When Sister Patricia “Pat” Coward was in the 7th grade, she never thought she’d become a sister. And she wasn’t sure what to tell her friends when her 18-year-old sister, Sister Donna Marie Coward, joined the Sisters of Mercy. “Although I was proud of Donna, I had to be cool,” Sister Pat says. “It wasn’t cool to have a sister who was a sister!”

Sister Donna laughs. After all, less than a dozen years after she became a Sister of Mercy in 1965, Pat did too. And look where they are now.

Sisters Donna and Pat relish their lives as “sister-sisters” more than ever. They joyfully talk about “growing daily into the calling,” as Sister Donna refers to their life.

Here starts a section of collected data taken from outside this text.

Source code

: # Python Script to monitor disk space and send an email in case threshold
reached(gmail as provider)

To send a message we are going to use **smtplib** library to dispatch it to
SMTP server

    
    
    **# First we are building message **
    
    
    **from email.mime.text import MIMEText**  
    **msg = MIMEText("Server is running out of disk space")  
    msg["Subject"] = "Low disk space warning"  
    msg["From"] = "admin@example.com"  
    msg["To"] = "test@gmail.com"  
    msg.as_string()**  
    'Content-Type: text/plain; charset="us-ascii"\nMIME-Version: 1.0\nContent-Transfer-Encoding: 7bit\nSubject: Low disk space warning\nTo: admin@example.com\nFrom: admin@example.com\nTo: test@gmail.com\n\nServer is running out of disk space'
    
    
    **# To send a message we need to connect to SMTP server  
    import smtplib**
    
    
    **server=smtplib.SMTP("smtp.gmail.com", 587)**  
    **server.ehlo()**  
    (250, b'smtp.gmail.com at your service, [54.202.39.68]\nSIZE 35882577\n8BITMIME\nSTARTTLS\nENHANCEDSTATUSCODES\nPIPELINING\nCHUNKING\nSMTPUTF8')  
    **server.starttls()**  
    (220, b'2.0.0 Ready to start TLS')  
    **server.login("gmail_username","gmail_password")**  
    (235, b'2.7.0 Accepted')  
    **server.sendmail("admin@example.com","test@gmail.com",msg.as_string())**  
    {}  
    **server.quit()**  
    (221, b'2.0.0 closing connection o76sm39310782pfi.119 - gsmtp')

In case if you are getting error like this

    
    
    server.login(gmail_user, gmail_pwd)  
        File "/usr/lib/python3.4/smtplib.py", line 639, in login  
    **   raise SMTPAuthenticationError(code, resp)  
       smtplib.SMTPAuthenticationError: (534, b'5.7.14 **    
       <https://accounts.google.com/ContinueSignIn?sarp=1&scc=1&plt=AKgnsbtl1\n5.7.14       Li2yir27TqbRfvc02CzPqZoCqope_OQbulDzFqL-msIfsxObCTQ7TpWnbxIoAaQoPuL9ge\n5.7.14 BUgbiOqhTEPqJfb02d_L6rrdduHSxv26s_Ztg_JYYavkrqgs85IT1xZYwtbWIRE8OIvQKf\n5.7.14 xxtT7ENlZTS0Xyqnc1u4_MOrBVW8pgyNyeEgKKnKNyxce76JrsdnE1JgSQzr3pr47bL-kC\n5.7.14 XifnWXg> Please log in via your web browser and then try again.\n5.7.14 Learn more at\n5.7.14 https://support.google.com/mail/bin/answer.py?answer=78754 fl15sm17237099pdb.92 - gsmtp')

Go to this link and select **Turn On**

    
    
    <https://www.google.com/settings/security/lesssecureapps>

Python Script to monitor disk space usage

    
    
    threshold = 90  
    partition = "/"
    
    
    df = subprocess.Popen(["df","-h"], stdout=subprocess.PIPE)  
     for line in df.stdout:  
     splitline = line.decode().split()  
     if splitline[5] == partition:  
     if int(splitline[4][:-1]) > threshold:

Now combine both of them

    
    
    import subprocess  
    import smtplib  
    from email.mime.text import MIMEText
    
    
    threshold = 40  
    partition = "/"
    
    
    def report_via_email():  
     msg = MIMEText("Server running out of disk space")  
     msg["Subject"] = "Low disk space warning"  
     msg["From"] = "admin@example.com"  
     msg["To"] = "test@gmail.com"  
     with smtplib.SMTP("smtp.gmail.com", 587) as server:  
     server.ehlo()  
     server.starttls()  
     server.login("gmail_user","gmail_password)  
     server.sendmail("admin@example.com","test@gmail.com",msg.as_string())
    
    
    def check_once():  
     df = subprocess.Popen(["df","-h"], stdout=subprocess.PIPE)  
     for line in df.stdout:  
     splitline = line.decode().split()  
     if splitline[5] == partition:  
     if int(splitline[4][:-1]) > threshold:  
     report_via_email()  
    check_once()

A sister inspires future sisters! Sister Immaculee McGill (d. 2019) with Sisters Donna and Pat Coward when they were children on Easter Sunday in the late 1950s.

As a junior in high school, young Donna found the sisters more compelling than her “steady” boyfriend. A retreat she attended her senior year sealed the deal to enter religious life.

A vivid memory for Sister Donna was when Holy Thursday Mass was celebrated in English when she was a first-year novice. As the priest intoned the liturgy’s sacred words “On this night…,” she had goosebumps. “It was a powerful moment and we all talked about it afterwards.”

Sister Pat, who graduated from high school two months before Sister Donna’s final vows ceremony, recalls with a laugh. “Obviously, my graduation was the secondary event!”

But this gregarious student-athlete who served on a statewide student-government council couldn’t help but be moved by the sisters at her high school. “I was attracted by the nuns’ availability. They didn’t go home to their husbands,” Sister Pat reflects.

She was urged by the sisters to earn a college degree before considering religious life and “live fully and love lots.” After graduating from college with a degree in physical education and health and a minor in English, she spent a year teaching at a Catholic school in Mobile, Alabama.

And then, on July 4, 1976, Sister Pat entered the Sisters of Mercy. She was the first woman in Baltimore in six years to become a Sister of Mercy. One of the sisters joked, “How ironic that in this Bicentennial year, the country is celebrating 200 years of independence as you are kissing yours goodbye!”

Over the years, Sisters Donna and Pat have served in diverse ministries in the South while supporting each other in the special ways that sisters who are nuns can do. For a while, they lived together in a convent with other nuns in Savannah, Georgia, while teaching at different schools.

Sister Pat speaking at a Mercy event
Sister Donna leads Sunday prayer service at the St. Joseph’s/Candler Health System in Savannah, Georgia

“As blood sisters and religious sisters, there’s a space that we can share that we can’t share with other people,” Sister Pat says, noting that they “participate in common things” like attending international gatherings and serving on committees.

“And there’s that time when you are finished with your work and all your meetings, and you can talk candidly, about your frustrations and joys. It’s nice to have a sister who is a sister!”

For Sister Donna, being a vowed religious woman alongside Sister Pat is also about being a witness to God’s love in a particular way.

“What tugs at my heart is that [as vowed, celibate women], we are called to witness to the universal love that God has for all people, just as married couples are called to witness to the individual love that God has for all people,” she says.